--- Work request ---
Restate, word for word, each entry that follows, but skip its pictures.

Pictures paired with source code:
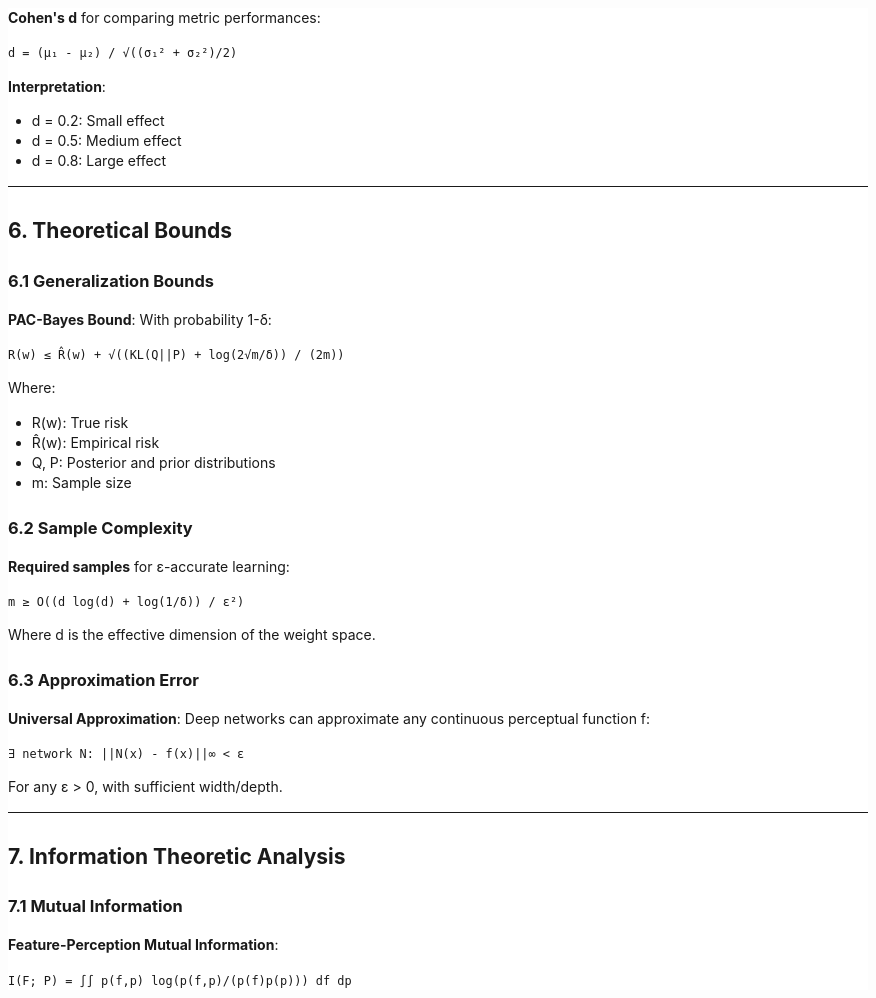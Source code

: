**Cohen's d** for comparing metric performances:
```
d = (μ₁ - μ₂) / √((σ₁² + σ₂²)/2)
```

**Interpretation**:
- d = 0.2: Small effect
- d = 0.5: Medium effect  
- d = 0.8: Large effect

---

## 6. Theoretical Bounds

### 6.1 Generalization Bounds

**PAC-Bayes Bound**: With probability 1-δ:
```
R(w) ≤ R̂(w) + √((KL(Q||P) + log(2√m/δ)) / (2m))
```

Where:
- R(w): True risk
- R̂(w): Empirical risk
- Q, P: Posterior and prior distributions
- m: Sample size

### 6.2 Sample Complexity

**Required samples** for ε-accurate learning:
```
m ≥ O((d log(d) + log(1/δ)) / ε²)
```

Where d is the effective dimension of the weight space.

### 6.3 Approximation Error

**Universal Approximation**: Deep networks can approximate any continuous perceptual function f:
```
∃ network N: ||N(x) - f(x)||∞ < ε
```

For any ε > 0, with sufficient width/depth.

---

## 7. Information Theoretic Analysis

### 7.1 Mutual Information

**Feature-Perception Mutual Information**:
```
I(F; P) = ∫∫ p(f,p) log(p(f,p)/(p(f)p(p))) df dp
```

--- Answer section ---
Source code

:**Cohen's d** for comparing metric performances:
```
d = (μ₁ - μ₂) / √((σ₁² + σ₂²)/2)
```

**Interpretation**:
- d = 0.2: Small effect
- d = 0.5: Medium effect  
- d = 0.8: Large effect

---

## 6. Theoretical Bounds

### 6.1 Generalization Bounds

**PAC-Bayes Bound**: With probability 1-δ:
```
R(w) ≤ R̂(w) + √((KL(Q||P) + log(2√m/δ)) / (2m))
```

Where:
- R(w): True risk
- R̂(w): Empirical risk
- Q, P: Posterior and prior distributions
- m: Sample size

### 6.2 Sample Complexity

**Required samples** for ε-accurate learning:
```
m ≥ O((d log(d) + log(1/δ)) / ε²)
```

Where d is the effective dimension of the weight space.

### 6.3 Approximation Error

**Universal Approximation**: Deep networks can approximate any continuous perceptual function f:
```
∃ network N: ||N(x) - f(x)||∞ < ε
```

For any ε > 0, with sufficient width/depth.

---

## 7. Information Theoretic Analysis

### 7.1 Mutual Information

**Feature-Perception Mutual Information**:
```
I(F; P) = ∫∫ p(f,p) log(p(f,p)/(p(f)p(p))) df dp
```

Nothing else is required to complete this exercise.